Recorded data
################

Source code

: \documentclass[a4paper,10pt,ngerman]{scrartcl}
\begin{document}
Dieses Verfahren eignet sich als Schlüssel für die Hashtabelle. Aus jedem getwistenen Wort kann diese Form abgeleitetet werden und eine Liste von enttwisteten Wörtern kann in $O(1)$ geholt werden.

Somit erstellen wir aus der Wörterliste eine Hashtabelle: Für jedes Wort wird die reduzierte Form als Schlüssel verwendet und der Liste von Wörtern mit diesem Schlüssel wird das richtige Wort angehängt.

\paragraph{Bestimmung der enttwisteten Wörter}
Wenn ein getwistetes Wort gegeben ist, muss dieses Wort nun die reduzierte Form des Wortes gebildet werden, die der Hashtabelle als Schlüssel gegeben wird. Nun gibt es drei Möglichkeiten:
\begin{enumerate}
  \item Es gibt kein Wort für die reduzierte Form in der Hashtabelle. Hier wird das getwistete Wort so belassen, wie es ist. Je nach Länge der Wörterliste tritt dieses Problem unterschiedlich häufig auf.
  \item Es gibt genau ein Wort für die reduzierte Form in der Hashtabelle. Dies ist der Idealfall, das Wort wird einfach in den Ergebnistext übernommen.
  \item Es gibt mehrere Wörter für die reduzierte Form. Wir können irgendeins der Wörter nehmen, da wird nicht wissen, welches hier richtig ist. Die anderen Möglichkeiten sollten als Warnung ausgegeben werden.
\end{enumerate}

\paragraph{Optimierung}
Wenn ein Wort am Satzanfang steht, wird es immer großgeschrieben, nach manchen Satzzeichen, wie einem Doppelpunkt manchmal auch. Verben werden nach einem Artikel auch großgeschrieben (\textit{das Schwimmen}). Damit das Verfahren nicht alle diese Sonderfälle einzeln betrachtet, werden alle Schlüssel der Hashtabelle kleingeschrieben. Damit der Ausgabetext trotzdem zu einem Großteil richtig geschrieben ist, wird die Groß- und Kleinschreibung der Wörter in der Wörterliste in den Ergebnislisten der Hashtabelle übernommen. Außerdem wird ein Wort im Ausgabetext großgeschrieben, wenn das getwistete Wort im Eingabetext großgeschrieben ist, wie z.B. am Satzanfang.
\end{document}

################

- _Problem statement_
Restate the records above exactly.

- _Task solution_
Source code

: \documentclass[a4paper,10pt,ngerman]{scrartcl}
\begin{document}
Dieses Verfahren eignet sich als Schlüssel für die Hashtabelle. Aus jedem getwistenen Wort kann diese Form abgeleitetet werden und eine Liste von enttwisteten Wörtern kann in $O(1)$ geholt werden.

Somit erstellen wir aus der Wörterliste eine Hashtabelle: Für jedes Wort wird die reduzierte Form als Schlüssel verwendet und der Liste von Wörtern mit diesem Schlüssel wird das richtige Wort angehängt.

\paragraph{Bestimmung der enttwisteten Wörter}
Wenn ein getwistetes Wort gegeben ist, muss dieses Wort nun die reduzierte Form des Wortes gebildet werden, die der Hashtabelle als Schlüssel gegeben wird. Nun gibt es drei Möglichkeiten:
\begin{enumerate}
  \item Es gibt kein Wort für die reduzierte Form in der Hashtabelle. Hier wird das getwistete Wort so belassen, wie es ist. Je nach Länge der Wörterliste tritt dieses Problem unterschiedlich häufig auf.
  \item Es gibt genau ein Wort für die reduzierte Form in der Hashtabelle. Dies ist der Idealfall, das Wort wird einfach in den Ergebnistext übernommen.
  \item Es gibt mehrere Wörter für die reduzierte Form. Wir können irgendeins der Wörter nehmen, da wird nicht wissen, welches hier richtig ist. Die anderen Möglichkeiten sollten als Warnung ausgegeben werden.
\end{enumerate}

\paragraph{Optimierung}
Wenn ein Wort am Satzanfang steht, wird es immer großgeschrieben, nach manchen Satzzeichen, wie einem Doppelpunkt manchmal auch. Verben werden nach einem Artikel auch großgeschrieben (\textit{das Schwimmen}). Damit das Verfahren nicht alle diese Sonderfälle einzeln betrachtet, werden alle Schlüssel der Hashtabelle kleingeschrieben. Damit der Ausgabetext trotzdem zu einem Großteil richtig geschrieben ist, wird die Groß- und Kleinschreibung der Wörter in der Wörterliste in den Ergebnislisten der Hashtabelle übernommen. Außerdem wird ein Wort im Ausgabetext großgeschrieben, wenn das getwistete Wort im Eingabetext großgeschrieben ist, wie z.B. am Satzanfang.
\end{document}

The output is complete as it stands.